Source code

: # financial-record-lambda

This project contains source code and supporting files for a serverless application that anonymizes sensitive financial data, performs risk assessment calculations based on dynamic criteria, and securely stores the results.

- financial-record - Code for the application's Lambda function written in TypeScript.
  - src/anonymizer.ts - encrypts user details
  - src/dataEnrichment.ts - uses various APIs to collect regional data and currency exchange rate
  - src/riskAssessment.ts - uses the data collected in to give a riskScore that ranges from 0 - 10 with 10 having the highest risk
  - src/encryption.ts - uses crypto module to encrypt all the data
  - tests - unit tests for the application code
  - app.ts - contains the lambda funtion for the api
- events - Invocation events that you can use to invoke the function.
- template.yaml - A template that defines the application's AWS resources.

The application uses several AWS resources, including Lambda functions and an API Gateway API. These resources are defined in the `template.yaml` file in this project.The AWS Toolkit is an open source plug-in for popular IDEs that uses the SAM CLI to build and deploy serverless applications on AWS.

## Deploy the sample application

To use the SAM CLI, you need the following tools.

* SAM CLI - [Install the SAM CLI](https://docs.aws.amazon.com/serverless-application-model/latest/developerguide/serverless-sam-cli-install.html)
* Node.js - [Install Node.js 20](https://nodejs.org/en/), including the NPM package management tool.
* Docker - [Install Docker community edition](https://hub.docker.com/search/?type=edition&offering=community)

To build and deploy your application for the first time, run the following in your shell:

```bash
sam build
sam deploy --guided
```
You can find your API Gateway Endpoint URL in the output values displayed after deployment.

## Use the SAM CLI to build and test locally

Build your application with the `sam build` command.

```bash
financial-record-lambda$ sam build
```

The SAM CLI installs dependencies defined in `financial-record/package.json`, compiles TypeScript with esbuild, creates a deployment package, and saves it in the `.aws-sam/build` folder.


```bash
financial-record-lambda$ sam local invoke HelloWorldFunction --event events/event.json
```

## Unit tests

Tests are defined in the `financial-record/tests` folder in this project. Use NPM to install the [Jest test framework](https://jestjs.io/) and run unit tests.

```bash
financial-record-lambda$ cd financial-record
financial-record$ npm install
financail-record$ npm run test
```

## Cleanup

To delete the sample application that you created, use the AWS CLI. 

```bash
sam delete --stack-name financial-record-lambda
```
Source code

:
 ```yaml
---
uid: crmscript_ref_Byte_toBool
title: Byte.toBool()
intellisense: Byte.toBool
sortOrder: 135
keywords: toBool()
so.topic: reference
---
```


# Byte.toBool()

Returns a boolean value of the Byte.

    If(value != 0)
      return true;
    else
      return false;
::::
TASK
Over the whole listing above, give the number of lines in which "package" occurs, and no other words.

EXERCISE RESPONSE
2